**TASK REQUIREMENTS:** Could you restate the data word for word?

Top of DATA EXTRACT

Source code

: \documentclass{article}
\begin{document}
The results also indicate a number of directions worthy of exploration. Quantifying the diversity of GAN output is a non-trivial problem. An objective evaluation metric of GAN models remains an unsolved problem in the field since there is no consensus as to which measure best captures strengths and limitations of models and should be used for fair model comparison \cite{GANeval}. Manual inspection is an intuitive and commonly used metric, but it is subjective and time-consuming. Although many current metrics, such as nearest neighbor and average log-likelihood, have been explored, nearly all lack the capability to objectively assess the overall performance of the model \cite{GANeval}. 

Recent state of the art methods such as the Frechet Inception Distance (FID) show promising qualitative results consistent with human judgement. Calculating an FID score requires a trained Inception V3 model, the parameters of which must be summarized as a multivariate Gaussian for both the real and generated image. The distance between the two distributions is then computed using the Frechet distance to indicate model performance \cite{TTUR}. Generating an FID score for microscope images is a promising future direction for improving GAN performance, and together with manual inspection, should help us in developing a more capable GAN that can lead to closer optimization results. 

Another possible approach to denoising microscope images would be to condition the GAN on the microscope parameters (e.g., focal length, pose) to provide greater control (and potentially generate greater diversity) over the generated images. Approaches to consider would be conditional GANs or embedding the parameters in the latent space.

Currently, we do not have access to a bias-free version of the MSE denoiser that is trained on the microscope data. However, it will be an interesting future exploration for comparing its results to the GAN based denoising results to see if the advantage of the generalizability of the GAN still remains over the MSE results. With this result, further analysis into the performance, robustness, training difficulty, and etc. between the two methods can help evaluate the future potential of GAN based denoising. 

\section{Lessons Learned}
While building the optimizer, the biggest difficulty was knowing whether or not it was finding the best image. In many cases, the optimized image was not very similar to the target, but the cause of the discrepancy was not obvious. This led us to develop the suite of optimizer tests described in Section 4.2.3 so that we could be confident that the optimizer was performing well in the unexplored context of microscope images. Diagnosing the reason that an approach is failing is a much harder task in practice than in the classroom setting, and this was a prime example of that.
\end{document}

Bottom of DATA EXTRACT

**ANSWER BOX:**
Source code

: \documentclass{article}
\begin{document}
The results also indicate a number of directions worthy of exploration. Quantifying the diversity of GAN output is a non-trivial problem. An objective evaluation metric of GAN models remains an unsolved problem in the field since there is no consensus as to which measure best captures strengths and limitations of models and should be used for fair model comparison \cite{GANeval}. Manual inspection is an intuitive and commonly used metric, but it is subjective and time-consuming. Although many current metrics, such as nearest neighbor and average log-likelihood, have been explored, nearly all lack the capability to objectively assess the overall performance of the model \cite{GANeval}. 

Recent state of the art methods such as the Frechet Inception Distance (FID) show promising qualitative results consistent with human judgement. Calculating an FID score requires a trained Inception V3 model, the parameters of which must be summarized as a multivariate Gaussian for both the real and generated image. The distance between the two distributions is then computed using the Frechet distance to indicate model performance \cite{TTUR}. Generating an FID score for microscope images is a promising future direction for improving GAN performance, and together with manual inspection, should help us in developing a more capable GAN that can lead to closer optimization results. 

Another possible approach to denoising microscope images would be to condition the GAN on the microscope parameters (e.g., focal length, pose) to provide greater control (and potentially generate greater diversity) over the generated images. Approaches to consider would be conditional GANs or embedding the parameters in the latent space.

Currently, we do not have access to a bias-free version of the MSE denoiser that is trained on the microscope data. However, it will be an interesting future exploration for comparing its results to the GAN based denoising results to see if the advantage of the generalizability of the GAN still remains over the MSE results. With this result, further analysis into the performance, robustness, training difficulty, and etc. between the two methods can help evaluate the future potential of GAN based denoising. 

\section{Lessons Learned}
While building the optimizer, the biggest difficulty was knowing whether or not it was finding the best image. In many cases, the optimized image was not very similar to the target, but the cause of the discrepancy was not obvious. This led us to develop the suite of optimizer tests described in Section 4.2.3 so that we could be confident that the optimizer was performing well in the unexplored context of microscope images. Diagnosing the reason that an approach is failing is a much harder task in practice than in the classroom setting, and this was a prime example of that.
\end{document}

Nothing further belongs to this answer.